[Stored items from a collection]
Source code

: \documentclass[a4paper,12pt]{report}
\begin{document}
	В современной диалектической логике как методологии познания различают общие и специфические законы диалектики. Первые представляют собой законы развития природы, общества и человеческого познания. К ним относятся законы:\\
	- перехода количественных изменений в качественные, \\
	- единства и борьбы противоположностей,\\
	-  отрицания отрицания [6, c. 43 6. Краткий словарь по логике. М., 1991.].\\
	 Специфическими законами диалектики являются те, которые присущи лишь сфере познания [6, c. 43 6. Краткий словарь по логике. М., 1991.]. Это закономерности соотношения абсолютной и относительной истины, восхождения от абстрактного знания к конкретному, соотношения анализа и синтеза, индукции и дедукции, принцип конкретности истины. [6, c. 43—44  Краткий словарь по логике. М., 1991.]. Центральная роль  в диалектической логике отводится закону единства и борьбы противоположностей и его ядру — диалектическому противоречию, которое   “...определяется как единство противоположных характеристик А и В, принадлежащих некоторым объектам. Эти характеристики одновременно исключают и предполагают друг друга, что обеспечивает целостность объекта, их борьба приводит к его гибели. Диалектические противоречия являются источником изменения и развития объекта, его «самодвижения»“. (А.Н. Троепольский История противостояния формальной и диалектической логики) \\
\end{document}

---

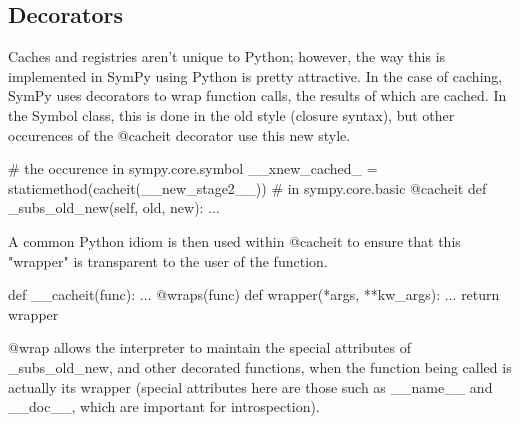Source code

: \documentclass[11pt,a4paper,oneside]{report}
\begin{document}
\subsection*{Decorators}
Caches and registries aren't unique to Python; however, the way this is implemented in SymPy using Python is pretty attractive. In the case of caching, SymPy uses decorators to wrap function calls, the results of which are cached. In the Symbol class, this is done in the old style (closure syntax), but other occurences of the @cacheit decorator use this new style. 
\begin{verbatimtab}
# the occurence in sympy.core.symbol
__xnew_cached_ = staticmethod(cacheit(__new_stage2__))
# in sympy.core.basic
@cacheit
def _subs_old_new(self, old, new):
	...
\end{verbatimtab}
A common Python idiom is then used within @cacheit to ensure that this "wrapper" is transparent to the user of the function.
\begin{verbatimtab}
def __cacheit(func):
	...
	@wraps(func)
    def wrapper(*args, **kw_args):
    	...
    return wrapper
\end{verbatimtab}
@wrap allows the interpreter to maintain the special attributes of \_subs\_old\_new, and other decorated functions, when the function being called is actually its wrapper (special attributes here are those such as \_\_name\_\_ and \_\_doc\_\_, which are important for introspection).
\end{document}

● Your objective
All that is needed is a number: how many lines in the data above contain the string "other".

● Written solution
2